Can Trust Restricted by HEMS Standard be Changed?
My sisters and I would liked to sell part of a piece of land worth $15 million or more held in trust. We learned we couldn’t get the money out of the trust thru distributions so we are not going to sell. Very disappointing. Our trustee says maximum we can each get annually is around $150,000, via HEMS. We four are in our 60s. The trust was created in the 1970s. Mom is 87, still kicking but not great. She’s also a beneficiary. Until she dies, and the trust dissolves naturally, trustee says no huge distributions of corpus are possible. Is that true? What’s considered extravagant, and relative in today’s economy? (For instance, consider this case out of Colorado (Matter of Estate of McCart, 847 P.2d 184 (Colo. Ct. App. 1992)) https://unsworthlaplante.com/blog/general/hems-standards-estate-planning/. )

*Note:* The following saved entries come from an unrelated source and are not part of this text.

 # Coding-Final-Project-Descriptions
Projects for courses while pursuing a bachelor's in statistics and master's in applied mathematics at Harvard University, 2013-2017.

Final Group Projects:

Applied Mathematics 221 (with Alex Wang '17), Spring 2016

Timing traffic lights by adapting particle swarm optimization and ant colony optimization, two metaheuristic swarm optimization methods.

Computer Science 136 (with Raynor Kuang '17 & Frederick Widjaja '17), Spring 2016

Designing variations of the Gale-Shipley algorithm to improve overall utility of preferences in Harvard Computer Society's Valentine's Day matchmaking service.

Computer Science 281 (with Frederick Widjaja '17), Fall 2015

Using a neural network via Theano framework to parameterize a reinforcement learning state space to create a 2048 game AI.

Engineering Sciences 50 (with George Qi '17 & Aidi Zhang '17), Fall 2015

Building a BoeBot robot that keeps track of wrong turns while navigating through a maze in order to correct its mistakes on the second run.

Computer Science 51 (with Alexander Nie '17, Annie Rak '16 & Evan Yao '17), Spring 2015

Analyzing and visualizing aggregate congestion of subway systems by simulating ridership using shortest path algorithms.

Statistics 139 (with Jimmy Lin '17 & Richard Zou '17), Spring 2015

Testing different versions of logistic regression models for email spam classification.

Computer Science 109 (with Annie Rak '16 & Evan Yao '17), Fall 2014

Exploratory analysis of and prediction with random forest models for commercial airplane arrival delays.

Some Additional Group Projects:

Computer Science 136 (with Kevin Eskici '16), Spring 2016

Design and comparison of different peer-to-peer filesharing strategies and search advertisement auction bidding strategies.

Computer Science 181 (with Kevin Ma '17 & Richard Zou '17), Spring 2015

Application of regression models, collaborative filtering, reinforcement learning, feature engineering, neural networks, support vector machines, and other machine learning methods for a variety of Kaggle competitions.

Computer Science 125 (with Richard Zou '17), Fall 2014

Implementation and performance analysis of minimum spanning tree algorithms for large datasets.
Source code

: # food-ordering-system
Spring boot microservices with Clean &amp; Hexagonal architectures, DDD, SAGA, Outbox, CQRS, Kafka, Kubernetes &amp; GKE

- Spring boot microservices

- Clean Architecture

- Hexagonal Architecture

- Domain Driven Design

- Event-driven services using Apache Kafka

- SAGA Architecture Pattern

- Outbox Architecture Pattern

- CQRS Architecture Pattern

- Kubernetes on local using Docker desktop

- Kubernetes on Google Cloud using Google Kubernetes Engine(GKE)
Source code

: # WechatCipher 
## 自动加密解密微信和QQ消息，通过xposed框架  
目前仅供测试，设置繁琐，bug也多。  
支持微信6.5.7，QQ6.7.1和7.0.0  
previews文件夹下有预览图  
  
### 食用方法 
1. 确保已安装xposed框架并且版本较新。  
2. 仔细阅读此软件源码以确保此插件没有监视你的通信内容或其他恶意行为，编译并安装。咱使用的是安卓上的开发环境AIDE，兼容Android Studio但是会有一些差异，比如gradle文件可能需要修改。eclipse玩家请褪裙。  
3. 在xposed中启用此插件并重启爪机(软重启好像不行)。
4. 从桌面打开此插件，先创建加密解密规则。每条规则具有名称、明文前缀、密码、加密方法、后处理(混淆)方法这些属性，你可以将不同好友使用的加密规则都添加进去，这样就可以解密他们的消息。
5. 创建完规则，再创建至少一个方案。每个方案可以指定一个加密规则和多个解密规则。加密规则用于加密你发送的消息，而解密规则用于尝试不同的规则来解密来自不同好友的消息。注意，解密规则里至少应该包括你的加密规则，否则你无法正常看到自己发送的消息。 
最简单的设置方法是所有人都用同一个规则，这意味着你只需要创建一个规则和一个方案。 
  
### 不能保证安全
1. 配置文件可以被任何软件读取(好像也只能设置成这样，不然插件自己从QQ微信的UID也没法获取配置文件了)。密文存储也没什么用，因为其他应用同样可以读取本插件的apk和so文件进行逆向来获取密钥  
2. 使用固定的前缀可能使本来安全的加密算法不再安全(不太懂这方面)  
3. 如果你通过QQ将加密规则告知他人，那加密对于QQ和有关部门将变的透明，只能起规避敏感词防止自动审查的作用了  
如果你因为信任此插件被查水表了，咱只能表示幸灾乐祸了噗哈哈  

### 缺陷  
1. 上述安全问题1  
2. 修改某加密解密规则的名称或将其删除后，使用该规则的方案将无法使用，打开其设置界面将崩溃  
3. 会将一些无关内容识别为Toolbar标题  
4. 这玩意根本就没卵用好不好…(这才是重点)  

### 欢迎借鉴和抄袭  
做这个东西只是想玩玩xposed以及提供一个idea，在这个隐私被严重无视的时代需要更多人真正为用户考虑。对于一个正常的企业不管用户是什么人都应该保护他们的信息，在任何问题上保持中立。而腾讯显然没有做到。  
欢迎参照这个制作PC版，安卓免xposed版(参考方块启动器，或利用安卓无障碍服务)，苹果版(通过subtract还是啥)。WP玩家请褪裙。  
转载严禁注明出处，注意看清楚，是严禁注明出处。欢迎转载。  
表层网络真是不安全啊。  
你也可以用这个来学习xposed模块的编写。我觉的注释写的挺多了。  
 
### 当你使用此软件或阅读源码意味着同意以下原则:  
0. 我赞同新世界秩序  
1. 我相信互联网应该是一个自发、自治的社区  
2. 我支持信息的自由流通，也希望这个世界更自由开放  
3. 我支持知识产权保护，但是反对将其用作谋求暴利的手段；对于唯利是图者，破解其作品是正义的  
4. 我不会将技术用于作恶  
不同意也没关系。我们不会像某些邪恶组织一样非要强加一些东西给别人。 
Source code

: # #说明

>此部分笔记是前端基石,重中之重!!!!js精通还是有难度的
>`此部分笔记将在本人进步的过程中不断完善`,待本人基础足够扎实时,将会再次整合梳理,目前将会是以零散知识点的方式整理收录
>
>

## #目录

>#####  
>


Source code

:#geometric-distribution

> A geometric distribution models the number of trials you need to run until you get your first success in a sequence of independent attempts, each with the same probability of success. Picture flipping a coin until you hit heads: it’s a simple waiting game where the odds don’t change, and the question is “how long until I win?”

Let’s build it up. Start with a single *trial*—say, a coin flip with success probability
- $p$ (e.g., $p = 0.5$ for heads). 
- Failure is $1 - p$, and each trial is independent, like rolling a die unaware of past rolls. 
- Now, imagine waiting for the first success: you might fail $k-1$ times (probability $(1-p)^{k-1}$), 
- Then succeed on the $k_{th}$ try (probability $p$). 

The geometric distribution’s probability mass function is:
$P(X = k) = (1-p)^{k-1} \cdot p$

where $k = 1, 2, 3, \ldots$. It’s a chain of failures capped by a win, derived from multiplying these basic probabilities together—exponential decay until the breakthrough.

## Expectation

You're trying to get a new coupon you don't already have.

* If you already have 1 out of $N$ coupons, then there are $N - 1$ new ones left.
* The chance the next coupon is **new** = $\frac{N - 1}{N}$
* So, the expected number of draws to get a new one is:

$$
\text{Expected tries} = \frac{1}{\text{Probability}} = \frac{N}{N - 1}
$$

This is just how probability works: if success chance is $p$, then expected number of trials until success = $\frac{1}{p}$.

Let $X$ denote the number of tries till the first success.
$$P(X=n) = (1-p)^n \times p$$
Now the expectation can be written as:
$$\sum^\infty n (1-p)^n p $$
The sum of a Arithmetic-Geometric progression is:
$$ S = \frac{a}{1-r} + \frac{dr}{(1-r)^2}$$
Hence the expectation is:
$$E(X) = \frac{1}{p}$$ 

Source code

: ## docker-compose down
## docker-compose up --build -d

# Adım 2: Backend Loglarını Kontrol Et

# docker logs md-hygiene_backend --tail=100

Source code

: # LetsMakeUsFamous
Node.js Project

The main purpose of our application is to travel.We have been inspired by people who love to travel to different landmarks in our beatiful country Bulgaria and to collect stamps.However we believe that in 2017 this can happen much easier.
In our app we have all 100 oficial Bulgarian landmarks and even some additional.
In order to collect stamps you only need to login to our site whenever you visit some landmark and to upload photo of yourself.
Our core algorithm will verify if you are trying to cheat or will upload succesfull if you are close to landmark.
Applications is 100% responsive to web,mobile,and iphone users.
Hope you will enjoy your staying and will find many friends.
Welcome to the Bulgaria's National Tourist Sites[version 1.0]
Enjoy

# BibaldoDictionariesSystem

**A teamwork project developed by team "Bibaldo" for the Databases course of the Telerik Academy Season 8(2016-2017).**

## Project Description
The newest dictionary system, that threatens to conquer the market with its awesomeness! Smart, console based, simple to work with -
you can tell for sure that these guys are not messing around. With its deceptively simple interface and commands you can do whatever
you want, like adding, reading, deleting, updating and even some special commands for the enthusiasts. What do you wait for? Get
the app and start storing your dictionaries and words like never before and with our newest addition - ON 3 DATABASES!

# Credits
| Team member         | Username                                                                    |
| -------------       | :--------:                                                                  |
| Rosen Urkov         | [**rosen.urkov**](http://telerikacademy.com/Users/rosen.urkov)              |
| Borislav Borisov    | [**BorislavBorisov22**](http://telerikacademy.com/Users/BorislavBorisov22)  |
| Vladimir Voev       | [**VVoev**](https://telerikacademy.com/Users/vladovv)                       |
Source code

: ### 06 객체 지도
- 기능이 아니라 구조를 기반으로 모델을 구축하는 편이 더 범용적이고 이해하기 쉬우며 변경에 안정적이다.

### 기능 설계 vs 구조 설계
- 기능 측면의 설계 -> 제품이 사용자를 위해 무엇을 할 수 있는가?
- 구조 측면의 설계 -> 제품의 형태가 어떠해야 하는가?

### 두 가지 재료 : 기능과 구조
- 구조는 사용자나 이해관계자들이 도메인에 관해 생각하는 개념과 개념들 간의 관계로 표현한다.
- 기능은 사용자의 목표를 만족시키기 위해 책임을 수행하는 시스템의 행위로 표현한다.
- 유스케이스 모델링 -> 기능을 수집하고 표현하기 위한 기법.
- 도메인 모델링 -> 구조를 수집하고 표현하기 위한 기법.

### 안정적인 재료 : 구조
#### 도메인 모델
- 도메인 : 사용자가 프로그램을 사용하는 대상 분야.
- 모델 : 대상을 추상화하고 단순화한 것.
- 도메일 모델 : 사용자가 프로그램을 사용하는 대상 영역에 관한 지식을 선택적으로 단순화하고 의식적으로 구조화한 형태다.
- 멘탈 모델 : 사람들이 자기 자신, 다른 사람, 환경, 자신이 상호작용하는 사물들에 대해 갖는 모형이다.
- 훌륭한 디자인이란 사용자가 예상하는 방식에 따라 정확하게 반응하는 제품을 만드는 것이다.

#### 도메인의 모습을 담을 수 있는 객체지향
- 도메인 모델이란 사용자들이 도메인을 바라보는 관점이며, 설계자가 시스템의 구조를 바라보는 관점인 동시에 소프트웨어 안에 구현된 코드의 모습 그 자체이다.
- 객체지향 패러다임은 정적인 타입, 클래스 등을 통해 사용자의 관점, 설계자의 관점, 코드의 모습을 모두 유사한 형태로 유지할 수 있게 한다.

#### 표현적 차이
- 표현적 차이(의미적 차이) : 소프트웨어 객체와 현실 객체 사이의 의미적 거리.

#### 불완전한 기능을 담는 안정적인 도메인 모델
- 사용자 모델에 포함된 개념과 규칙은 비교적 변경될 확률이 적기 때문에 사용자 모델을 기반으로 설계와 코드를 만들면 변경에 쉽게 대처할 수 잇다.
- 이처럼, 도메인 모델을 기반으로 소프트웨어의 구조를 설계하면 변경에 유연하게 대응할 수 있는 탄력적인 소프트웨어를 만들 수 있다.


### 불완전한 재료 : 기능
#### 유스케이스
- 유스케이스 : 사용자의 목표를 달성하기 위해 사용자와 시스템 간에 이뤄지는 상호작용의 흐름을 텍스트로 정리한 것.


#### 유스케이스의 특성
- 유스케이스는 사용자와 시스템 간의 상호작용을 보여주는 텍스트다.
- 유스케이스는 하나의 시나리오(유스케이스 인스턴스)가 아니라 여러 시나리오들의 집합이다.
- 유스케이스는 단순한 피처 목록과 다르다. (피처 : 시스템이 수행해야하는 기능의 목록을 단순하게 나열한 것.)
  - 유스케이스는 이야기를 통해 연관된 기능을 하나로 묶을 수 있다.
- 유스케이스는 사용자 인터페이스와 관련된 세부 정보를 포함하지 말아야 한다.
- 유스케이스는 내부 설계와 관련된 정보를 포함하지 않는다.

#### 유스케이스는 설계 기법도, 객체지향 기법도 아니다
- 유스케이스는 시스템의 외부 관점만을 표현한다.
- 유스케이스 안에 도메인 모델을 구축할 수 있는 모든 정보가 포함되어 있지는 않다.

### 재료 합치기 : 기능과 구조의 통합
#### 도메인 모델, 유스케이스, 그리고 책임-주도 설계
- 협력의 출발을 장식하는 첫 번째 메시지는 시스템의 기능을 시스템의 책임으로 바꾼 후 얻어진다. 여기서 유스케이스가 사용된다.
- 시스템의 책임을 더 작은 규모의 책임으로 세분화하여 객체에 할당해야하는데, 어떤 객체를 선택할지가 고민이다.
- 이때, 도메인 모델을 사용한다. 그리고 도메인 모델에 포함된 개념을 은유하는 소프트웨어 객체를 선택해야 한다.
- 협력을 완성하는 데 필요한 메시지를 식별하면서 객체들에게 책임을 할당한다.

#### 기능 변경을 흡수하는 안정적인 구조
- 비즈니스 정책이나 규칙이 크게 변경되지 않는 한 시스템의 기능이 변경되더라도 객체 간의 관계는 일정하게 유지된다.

It seems to me the trust has certainly outlived its purpose, and the value of land in it was never anticipated 50+ years down the road.
Every trust is different and the trustee must follow the provisions of the particular trust. The so-called HEMS standard is an artifact of tax law, which permits a trustee to make distributions to himself or herself only for his or her “health, education, maintenance and support” without the trust being in his or her taxable estate. But it has become standard language and is often found in trusts where it is unnecessary and can be accompanied by other language which could modify its effect, which was true in the case you cite.
For instance, the trust may say that the trustee may provide for the beneficiary’s health, education maintenance or support or must provide the same. In addition, what’s needed for those purposes can be in the eye of the beholder with different beholders, or trustees, who may have very different opinions on the matter. The deciding factor in the case you cite appears to be the provision that the beneficiaries be “maint[tained] in the social and economic positions” in which they were in when the trust was created, which the court interpreted to require liberal distributions.
That said, it’s become easier in recent years to modify irrevocable trusts. In effect, they’re no longer so irrevocable. Under the uniform trust code, which is a bit different from state to state, you may be able to modify the trust or decant it to a new trust that better meets your current needs. I’d recommend consulting with an estate planning attorney in your state to see if this might be an option.